**Goal of the exercise**
Search the material for the string "that", then report how many lines hold it, with no other text.
-- Opening Marker --
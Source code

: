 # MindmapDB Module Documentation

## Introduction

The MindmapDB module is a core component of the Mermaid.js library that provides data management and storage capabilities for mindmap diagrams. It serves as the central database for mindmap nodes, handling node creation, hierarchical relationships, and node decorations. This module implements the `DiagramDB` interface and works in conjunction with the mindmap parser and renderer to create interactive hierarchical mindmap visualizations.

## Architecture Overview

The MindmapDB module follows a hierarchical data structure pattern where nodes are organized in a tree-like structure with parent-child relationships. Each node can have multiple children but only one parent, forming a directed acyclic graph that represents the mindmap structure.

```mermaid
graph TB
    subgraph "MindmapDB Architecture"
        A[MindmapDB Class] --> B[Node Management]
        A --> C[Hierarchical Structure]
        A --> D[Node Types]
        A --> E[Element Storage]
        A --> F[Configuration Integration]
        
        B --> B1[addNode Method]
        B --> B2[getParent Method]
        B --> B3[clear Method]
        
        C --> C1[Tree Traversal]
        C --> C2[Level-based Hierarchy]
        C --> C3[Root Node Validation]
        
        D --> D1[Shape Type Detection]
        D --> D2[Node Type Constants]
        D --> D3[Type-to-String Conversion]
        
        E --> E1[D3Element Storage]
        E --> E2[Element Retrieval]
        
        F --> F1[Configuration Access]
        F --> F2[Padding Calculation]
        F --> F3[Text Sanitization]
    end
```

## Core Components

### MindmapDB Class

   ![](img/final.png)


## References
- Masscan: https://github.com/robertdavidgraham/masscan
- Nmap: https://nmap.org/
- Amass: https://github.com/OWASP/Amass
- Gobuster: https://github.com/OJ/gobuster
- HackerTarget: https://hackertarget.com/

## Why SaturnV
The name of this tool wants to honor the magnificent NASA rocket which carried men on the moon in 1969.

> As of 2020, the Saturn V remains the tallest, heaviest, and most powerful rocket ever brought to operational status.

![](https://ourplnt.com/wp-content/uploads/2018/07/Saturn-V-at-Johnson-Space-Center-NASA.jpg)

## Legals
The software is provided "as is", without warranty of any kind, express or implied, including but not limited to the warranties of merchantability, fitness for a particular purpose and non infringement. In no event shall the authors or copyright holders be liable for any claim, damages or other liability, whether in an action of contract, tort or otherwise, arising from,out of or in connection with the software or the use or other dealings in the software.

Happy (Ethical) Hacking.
-- Closing Marker --
**Your response**
2